**Material supplied:**
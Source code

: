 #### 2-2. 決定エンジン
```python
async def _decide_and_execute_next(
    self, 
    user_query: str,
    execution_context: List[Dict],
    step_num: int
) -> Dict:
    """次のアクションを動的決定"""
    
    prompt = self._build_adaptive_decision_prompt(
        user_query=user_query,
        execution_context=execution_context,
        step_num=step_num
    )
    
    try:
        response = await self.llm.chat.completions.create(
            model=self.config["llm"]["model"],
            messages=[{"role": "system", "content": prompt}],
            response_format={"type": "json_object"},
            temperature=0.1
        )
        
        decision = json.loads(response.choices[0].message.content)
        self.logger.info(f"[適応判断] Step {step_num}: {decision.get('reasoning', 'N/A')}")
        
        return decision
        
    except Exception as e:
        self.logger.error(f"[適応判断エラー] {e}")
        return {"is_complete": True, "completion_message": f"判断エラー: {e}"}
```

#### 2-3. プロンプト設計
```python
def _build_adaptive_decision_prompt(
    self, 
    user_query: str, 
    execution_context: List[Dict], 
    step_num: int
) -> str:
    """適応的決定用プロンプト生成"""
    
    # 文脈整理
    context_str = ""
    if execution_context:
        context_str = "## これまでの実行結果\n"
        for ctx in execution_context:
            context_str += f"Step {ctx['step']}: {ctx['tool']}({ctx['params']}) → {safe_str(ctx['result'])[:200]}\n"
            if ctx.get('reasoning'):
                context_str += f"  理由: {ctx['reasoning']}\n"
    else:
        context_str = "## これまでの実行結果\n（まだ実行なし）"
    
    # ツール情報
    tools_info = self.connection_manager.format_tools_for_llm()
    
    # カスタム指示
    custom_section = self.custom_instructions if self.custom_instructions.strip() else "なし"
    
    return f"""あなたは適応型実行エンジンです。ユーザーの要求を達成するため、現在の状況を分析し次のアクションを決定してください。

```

**Exercise objective:** A verbatim version of the complete listing above is to be returned.

**Answer for this exercise:**
Source code

: #### 2-2. 決定エンジン
```python
async def _decide_and_execute_next(
    self, 
    user_query: str,
    execution_context: List[Dict],
    step_num: int
) -> Dict:
    """次のアクションを動的決定"""
    
    prompt = self._build_adaptive_decision_prompt(
        user_query=user_query,
        execution_context=execution_context,
        step_num=step_num
    )
    
    try:
        response = await self.llm.chat.completions.create(
            model=self.config["llm"]["model"],
            messages=[{"role": "system", "content": prompt}],
            response_format={"type": "json_object"},
            temperature=0.1
        )
        
        decision = json.loads(response.choices[0].message.content)
        self.logger.info(f"[適応判断] Step {step_num}: {decision.get('reasoning', 'N/A')}")
        
        return decision
        
    except Exception as e:
        self.logger.error(f"[適応判断エラー] {e}")
        return {"is_complete": True, "completion_message": f"判断エラー: {e}"}
```

#### 2-3. プロンプト設計
```python
def _build_adaptive_decision_prompt(
    self, 
    user_query: str, 
    execution_context: List[Dict], 
    step_num: int
) -> str:
    """適応的決定用プロンプト生成"""
    
    # 文脈整理
    context_str = ""
    if execution_context:
        context_str = "## これまでの実行結果\n"
        for ctx in execution_context:
            context_str += f"Step {ctx['step']}: {ctx['tool']}({ctx['params']}) → {safe_str(ctx['result'])[:200]}\n"
            if ctx.get('reasoning'):
                context_str += f"  理由: {ctx['reasoning']}\n"
    else:
        context_str = "## これまでの実行結果\n（まだ実行なし）"
    
    # ツール情報
    tools_info = self.connection_manager.format_tools_for_llm()
    
    # カスタム指示
    custom_section = self.custom_instructions if self.custom_instructions.strip() else "なし"
    
    return f"""あなたは適応型実行エンジンです。ユーザーの要求を達成するため、現在の状況を分析し次のアクションを決定してください。

```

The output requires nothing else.